**What is expected**
Your answer should be every line with the word "mozilla", copied from the data below.

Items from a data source
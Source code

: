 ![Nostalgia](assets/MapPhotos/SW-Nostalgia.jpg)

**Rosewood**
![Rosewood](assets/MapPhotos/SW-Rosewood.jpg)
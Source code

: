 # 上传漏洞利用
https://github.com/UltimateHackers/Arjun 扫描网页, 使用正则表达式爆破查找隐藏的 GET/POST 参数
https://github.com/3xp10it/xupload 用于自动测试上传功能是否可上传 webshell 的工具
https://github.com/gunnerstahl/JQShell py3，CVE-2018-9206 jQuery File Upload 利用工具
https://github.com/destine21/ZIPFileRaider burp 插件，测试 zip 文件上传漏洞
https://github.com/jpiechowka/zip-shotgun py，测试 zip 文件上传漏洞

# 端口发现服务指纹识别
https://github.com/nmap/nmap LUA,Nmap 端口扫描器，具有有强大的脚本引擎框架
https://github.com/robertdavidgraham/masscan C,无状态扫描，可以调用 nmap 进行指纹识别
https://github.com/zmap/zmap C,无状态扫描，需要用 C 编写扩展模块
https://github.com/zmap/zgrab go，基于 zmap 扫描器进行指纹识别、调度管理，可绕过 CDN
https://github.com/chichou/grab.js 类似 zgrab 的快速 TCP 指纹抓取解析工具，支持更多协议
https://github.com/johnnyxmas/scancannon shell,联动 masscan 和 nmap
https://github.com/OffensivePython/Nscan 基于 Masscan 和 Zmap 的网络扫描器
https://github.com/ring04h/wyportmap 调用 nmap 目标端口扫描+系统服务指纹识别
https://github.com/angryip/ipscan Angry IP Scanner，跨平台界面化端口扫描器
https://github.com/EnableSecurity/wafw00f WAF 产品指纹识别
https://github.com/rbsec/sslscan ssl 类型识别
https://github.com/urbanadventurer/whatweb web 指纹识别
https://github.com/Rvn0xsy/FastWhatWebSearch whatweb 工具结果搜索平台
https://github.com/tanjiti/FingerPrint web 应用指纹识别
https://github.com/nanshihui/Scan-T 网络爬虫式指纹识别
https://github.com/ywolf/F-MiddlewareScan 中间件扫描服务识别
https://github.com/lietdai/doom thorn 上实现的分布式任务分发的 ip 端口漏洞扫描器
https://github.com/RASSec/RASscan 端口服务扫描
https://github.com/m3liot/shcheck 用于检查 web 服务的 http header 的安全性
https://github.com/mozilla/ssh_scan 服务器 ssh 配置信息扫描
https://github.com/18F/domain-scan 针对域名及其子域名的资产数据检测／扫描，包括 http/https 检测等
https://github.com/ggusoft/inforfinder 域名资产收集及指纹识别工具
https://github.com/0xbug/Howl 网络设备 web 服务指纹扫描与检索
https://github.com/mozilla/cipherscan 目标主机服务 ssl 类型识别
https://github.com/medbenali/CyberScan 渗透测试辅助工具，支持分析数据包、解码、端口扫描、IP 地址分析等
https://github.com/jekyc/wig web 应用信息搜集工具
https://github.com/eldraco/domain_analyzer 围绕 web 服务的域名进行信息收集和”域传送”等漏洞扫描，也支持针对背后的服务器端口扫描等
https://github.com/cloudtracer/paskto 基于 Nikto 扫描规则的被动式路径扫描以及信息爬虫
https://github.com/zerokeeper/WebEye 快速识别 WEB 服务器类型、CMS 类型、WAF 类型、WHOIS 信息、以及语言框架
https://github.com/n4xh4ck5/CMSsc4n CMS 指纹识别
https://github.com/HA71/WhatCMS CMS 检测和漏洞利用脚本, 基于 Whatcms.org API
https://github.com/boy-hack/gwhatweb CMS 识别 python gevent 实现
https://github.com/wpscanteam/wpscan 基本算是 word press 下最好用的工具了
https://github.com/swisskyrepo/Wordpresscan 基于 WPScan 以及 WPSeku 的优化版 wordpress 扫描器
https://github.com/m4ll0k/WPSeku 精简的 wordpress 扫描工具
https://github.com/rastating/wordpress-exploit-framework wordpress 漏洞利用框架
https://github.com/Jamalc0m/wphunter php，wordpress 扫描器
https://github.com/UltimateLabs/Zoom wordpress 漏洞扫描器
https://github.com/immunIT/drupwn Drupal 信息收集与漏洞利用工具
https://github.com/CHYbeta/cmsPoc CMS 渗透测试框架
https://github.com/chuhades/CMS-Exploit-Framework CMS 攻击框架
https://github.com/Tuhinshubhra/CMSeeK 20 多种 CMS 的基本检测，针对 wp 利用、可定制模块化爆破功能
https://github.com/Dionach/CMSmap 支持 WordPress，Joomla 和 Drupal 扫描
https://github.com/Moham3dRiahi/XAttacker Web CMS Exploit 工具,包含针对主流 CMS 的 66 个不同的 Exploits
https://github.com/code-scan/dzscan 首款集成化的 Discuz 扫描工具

**Solution below**
https://github.com/mozilla/ssh_scan 服务器 ssh 配置信息扫描
https://github.com/mozilla/cipherscan 目标主机服务 ssl 类型识别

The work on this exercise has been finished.